*** INFORMATION SUPPLIED ***
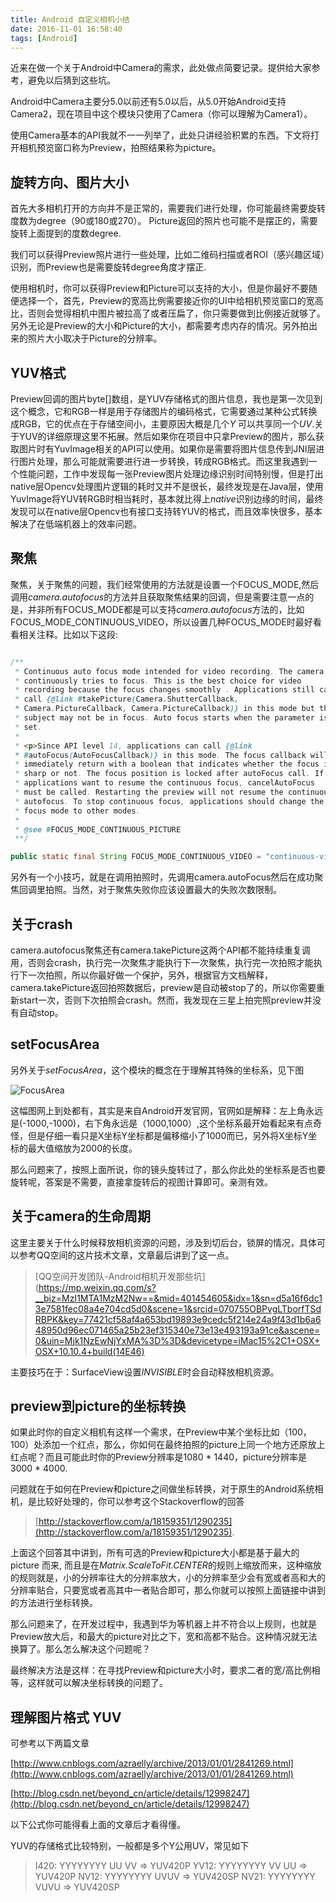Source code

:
 ```yaml
---
title: Android 自定义相机小结
date: 2016-11-01 16:58:40
tags: [Android]
---
```


近来在做一个关于Android中Camera的需求，此处做点简要记录。提供给大家参考，避免以后猜到这些坑。

Android中Camera主要分5.0以前还有5.0以后，从5.0开始Android支持Camera2，现在项目中这个模块只使用了Camera（你可以理解为Camera1）。

使用Camera基本的API我就不一一列举了，此处只讲经验积累的东西。下文将打开相机预览窗口称为Preview，拍照结果称为picture。


## 旋转方向、图片大小

首先大多相机打开的方向并不是正常的，需要我们进行处理，你可能最终需要旋转度数为degree（90或180或270）。
Picture返回的照片也可能不是摆正的，需要旋转上面提到的度数degree.

我们可以获得Preview照片进行一些处理，比如二维码扫描或者ROI（感兴趣区域）识别，而Preview也是需要旋转degree角度才摆正.

使用相机时，你可以获得Preview和Picture可以支持的大小，但是你最好不要随便选择一个，首先，Preview的宽高比例需要接近你的UI中给相机预览窗口的宽高比，否则会觉得相机中图片被拉高了或者压扁了，你只需要做到比例接近就够了。另外无论是Preview的大小和Picture的大小，都需要考虑内存的情况。另外拍出来的照片大小取决于Picture的分辨率。

## YUV格式

Preview回调的图片byte[]数组，是YUV存储格式的图片信息，我也是第一次见到这个概念，它和RGB一样是用于存储图片的编码格式，它需要通过某种公式转换成RGB，它的优点在于存储空间小，主要原因大概是几个*Y* 可以共享同一个*UV*.关于YUV的详细原理这里不拓展。然后如果你在项目中只拿Preview的图片，那么获取图片时有YuvImage相关的API可以使用。如果你是需要将图片信息传到JNI层进行图片处理，那么可能就需要进行进一步转换，转成RGB格式。而这里我遇到一个性能问题，工作中发现每一张Preview图片处理边缘识别时间特别慢，但是打出native层Opencv处理图片逻辑的耗时又并不是很长，最终发现是在Java层，使用YuvImage将YUV转RGB时相当耗时，基本就比得上*native*识别边缘的时间，最终发现可以在native层Opencv也有接口支持转YUV的格式，而且效率快很多，基本解决了在低端机器上的效率问题。


## 聚焦

聚焦，关于聚焦的问题，我们经常使用的方法就是设置一个FOCUS_MODE,然后调用*camera.autofocus*的方法并且获取聚焦结果的回调，但是需要注意一点的是，并非所有FOCUS_MODE都是可以支持*camera.autofocus*方法的，比如FOCUS_MODE_CONTINUOUS_VIDEO，所以设置几种FOCUS_MODE时最好看看相关注释。比如以下这段:

``` Java

/**
 * Continuous auto focus mode intended for video recording. The camera
 * continuously tries to focus. This is the best choice for video
 * recording because the focus changes smoothly . Applications still can              
 * call {@link #takePicture(Camera.ShutterCallback,
 * Camera.PictureCallback, Camera.PictureCallback)} in this mode but the
 * subject may not be in focus. Auto focus starts when the parameter is
 * set.
 *
 * <p>Since API level 14, applications can call {@link
 * #autoFocus(AutoFocusCallback)} in this mode. The focus callback will
 * immediately return with a boolean that indicates whether the focus is
 * sharp or not. The focus position is locked after autoFocus call. If
 * applications want to resume the continuous focus, cancelAutoFocus
 * must be called. Restarting the preview will not resume the continuous
 * autofocus. To stop continuous focus, applications should change the
 * focus mode to other modes.
 *
 * @see #FOCUS_MODE_CONTINUOUS_PICTURE
 **/

public static final String FOCUS_MODE_CONTINUOUS_VIDEO = "continuous-video";

```

另外有一个小技巧，就是在调用拍照时，先调用camera.autoFocus然后在成功聚焦回调里拍照。当然，对于聚焦失败你应该设置最大的失败次数限制。

## 关于crash

camera.autofocus聚焦还有camera.takePicture这两个API都不能持续重复调用，否则会crash，执行完一次聚焦才能执行下一次聚焦，执行完一次拍照才能执行下一次拍照，所以你最好做一个保护，另外，根据官方文档解释，camera.takePicture返回拍照数据后，preview是自动被stop了的，所以你需要重新start一次，否则下次拍照会crash。然而，我发现在三星上拍完照preview并没有自动stop。


## setFocusArea

另外关于*setFocusArea*，这个模块的概念在于理解其特殊的坐标系，见下图

![FocusArea](/images/camera_focus_area.png)

这幅图网上到处都有，其实是来自Android开发官网，官网如是解释：左上角永远是(-1000,-1000)，右下角永远是（1000,1000）,这个坐标系最开始看起来有点奇怪，但是仔细一看只是X坐标Y坐标都是偏移缩小了1000而已，另外将X坐标Y坐标的最大值缩放为2000的长度。

那么问题来了，按照上面所说，你的镜头旋转过了，那么你此处的坐标系是否也要旋转呢，答案是不需要，直接拿旋转后的视图计算即可。亲测有效。

## 关于camera的生命周期

这里主要关于什么时候释放相机资源的问题，涉及到切后台，锁屏的情况，具体可以参考QQ空间的这片技术文章，文章最后讲到了这一点。

> [QQ空间开发团队-Android相机开发那些坑](https://mp.weixin.qq.com/s?__biz=MzI1MTA1MzM2Nw==&mid=401454605&idx=1&sn=d5a16f6dc13e7581fec08a4e704cd5d0&scene=1&srcid=070755OBPvgLTborfTSdRBPK&key=77421cf58af4a653bd19893e9cedc5f214e24a9f43d1b6a648950d96ec071465a25b23ef315340e73e13e493193a91ce&ascene=0&uin=Mjk1NzEwNjYxMA%3D%3D&devicetype=iMac15%2C1+OSX+OSX+10.10.4+build(14E46)

主要技巧在于：SurfaceView设置*INVISIBLE*时会自动释放相机资源。


## preview到picture的坐标转换

如果此时你的自定义相机有这样一个需求，在Preview中某个坐标比如（100，100）处添加一个红点，那么，你如何在最终拍照的picture上同一个地方还原放上红点呢？而且可能此时你的Preview分辨率是1080 * 1440，picture分辨率是3000 * 4000.

问题就在于如何在Preview和picture之间做坐标转换，对于原生的Android系统相机，是比较好处理的，你可以参考这个Stackoverflow的回答

> [http://stackoverflow.com/a/18159351/1290235](http://stackoverflow.com/a/18159351/1290235).

上面这个回答其中讲到，所有可选的Preview和picture大小都是基于最大的 picture 而来, 而且是在*Matrix.ScaleToFit.CENTER*的规则上缩放而来，这种缩放的规则就是，小的分辨率往大的分辨率放大，小的分辨率至少会有宽或者高和大的分辨率贴合，只要宽或者高其中一者贴合即可，那么你就可以按照上面链接中讲到的方法进行坐标转换。

那么问题来了，在开发过程中，我遇到华为等机器上并不符合以上规则，也就是Preview放大后，和最大的picture对比之下，宽和高都不贴合。这种情况就无法换算了。那么怎么解决这个问题呢？

最终解决方法是这样：在寻找Preview和picture大小时，要求二者的宽/高比例相等，这样就可以解决坐标转换的问题了。


## 理解图片格式 YUV

可参考以下两篇文章

[http://www.cnblogs.com/azraelly/archive/2013/01/01/2841269.html](http://www.cnblogs.com/azraelly/archive/2013/01/01/2841269.html)

[http://blog.csdn.net/beyond_cn/article/details/12998247](http://blog.csdn.net/beyond_cn/article/details/12998247)

以下公式你可能得看上面的文章后才看得懂。

YUV的存储格式比较特别，一般都是多个Y公用UV，常见如下

> I420: YYYYYYYY UU VV    =>  YUV420P
> YV12: YYYYYYYY VV UU    =>  YUV420P
> NV12: YYYYYYYY UVUV     =>  YUV420SP
> NV21: YYYYYYYY VUVU     =>  YUV420SP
*** End of INFORMATION SUPPLIED ***
EXERCISE GOAL >> An exact copy is needed of only the lines from the top of the material through the line with "Android中Camera主要分5.0"; no pictures belong in it.

RESPONSE >>
Source code

:
 ```yaml
---
title: Android 自定义相机小结
date: 2016-11-01 16:58:40
tags: [Android]
---
```


近来在做一个关于Android中Camera的需求，此处做点简要记录。提供给大家参考，避免以后猜到这些坑。

Android中Camera主要分5.0以前还有5.0以后，从5.0开始Android支持Camera2，现在项目中这个模块只使用了Camera（你可以理解为Camera1）。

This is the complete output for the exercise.